In June of this year, Wedbush analyst Daniel Ives commented that the Apple Car is a case of “when, not if.” Wedbush said he expects an Apple-produced vehicle to be available sometime by 2026. Previously, well-connected industry analyst Ming-Chi Kuo said Apple has fallen behind on its Apple Car project and that the company will not be able to meet a 2025 release date.

macReports says that the Cupertino-based firm has reported a collision when one of its Lexus test automobiles was rear-ended while it was waiting at a stop sign in May of this year.

The number of driverless vehicles being tested in the Golden State is on the rise, as several other firms have received licenses to test driverless vehicles. Apple has yet to apply for a driverless permit, which means all of its autonomous vehicle testing still requires human safety drivers to be in the car.

Mercedes also recently joined the ranks of car companies testing autonomous vehicles in June, moving straight to a license for the deployment of driverless vehicles on public roads without previously holding a driverless testing permit. The other three manufacturers who are cleared to deploy driverless vehicles are Cruise, Nuro, and Waymo, all of which also have held both driverless testing and deployment permits since at least September 2021.

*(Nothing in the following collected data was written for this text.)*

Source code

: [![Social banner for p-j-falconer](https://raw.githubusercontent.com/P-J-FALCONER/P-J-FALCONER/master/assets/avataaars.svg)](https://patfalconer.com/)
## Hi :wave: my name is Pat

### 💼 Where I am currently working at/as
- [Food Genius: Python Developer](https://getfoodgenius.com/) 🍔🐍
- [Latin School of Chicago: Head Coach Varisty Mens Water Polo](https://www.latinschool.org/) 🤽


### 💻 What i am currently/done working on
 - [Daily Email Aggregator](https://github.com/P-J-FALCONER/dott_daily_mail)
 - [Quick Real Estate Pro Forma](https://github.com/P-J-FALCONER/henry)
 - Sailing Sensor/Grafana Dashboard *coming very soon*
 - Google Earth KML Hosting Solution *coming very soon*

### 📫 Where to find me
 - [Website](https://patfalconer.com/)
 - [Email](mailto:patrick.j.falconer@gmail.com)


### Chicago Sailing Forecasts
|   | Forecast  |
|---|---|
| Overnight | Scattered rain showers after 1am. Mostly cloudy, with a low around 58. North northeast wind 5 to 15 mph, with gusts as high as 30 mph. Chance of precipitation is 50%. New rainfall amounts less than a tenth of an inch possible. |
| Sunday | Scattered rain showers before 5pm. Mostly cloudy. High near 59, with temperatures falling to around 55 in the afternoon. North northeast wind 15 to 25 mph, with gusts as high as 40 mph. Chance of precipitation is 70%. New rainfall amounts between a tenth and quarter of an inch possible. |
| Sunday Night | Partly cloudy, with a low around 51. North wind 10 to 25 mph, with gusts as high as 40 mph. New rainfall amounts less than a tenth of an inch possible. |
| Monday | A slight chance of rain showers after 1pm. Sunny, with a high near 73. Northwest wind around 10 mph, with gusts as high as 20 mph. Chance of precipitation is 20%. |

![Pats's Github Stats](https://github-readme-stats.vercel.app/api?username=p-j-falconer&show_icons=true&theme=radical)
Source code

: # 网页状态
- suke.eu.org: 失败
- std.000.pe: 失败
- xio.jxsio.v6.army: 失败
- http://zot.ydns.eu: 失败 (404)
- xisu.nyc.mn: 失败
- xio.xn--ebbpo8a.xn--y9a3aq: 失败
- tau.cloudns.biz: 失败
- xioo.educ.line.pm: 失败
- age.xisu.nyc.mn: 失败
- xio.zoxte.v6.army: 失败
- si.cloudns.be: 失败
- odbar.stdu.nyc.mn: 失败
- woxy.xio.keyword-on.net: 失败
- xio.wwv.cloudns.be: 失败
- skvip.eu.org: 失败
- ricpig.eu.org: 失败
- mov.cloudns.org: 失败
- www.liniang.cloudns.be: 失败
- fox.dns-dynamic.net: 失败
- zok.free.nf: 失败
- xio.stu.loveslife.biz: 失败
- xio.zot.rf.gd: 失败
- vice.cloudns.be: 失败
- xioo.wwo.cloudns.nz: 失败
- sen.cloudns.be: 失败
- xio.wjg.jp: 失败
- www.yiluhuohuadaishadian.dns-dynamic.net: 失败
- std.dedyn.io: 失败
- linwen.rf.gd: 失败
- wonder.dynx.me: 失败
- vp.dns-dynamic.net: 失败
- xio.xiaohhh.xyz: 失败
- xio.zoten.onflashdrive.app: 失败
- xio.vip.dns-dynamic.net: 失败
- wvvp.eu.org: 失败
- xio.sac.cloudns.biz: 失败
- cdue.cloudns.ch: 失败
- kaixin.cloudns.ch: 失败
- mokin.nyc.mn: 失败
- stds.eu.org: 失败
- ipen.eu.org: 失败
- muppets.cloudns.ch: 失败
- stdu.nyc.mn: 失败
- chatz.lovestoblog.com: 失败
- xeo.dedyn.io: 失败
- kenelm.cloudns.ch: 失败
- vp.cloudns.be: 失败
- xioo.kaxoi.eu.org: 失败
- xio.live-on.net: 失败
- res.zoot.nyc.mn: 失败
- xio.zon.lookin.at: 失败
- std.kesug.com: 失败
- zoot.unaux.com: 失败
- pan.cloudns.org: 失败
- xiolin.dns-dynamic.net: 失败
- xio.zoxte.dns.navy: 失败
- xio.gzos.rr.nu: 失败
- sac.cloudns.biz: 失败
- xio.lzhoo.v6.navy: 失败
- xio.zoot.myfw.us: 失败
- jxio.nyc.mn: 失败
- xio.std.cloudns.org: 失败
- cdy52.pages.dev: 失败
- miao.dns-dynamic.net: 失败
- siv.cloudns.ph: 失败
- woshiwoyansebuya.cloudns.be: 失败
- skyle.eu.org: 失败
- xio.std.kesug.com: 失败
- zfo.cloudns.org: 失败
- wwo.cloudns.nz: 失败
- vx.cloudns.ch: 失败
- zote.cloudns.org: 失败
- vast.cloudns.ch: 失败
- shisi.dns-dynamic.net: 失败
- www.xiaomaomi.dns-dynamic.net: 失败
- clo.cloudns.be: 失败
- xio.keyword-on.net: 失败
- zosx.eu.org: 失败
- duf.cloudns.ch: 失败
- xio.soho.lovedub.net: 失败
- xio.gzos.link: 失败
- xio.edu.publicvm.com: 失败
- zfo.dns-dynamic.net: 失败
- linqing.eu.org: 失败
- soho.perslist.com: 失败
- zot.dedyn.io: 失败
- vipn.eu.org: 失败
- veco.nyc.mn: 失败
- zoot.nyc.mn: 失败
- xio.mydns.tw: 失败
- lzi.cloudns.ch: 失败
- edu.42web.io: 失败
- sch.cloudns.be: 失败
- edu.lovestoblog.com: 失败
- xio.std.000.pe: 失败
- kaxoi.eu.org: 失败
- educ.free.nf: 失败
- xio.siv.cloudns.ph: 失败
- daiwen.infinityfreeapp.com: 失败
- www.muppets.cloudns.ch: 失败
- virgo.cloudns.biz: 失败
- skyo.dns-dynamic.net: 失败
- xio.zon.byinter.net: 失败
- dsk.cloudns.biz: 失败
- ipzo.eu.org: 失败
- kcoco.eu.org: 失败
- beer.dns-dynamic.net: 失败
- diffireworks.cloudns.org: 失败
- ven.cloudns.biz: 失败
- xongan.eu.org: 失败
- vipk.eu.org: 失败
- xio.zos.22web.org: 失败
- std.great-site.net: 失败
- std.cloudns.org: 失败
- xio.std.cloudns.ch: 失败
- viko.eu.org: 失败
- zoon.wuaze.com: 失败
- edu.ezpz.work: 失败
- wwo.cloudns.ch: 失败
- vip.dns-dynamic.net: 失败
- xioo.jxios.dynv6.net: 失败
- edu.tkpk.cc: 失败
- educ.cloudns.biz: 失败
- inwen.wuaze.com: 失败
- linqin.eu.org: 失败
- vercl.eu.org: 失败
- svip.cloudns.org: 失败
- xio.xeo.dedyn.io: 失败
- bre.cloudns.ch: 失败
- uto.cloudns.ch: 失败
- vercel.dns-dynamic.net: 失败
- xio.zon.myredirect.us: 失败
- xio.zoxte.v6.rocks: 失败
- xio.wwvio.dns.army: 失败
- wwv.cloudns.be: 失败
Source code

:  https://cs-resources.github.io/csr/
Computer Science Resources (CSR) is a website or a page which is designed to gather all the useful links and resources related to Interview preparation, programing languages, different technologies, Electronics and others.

Many had expected that Apple would begin producing its self-driving Apple Car sometime in 2024. However, some analysts now believe that the current limitations of self-driving technology may have caused a delay in the Apple Car release timeframe. In December, Bloomberg’s Mark Gurman also reported that Apple may forgo perfecting fully autonomous self-driving on the first Apple Car to get it onto the market as soon as possible.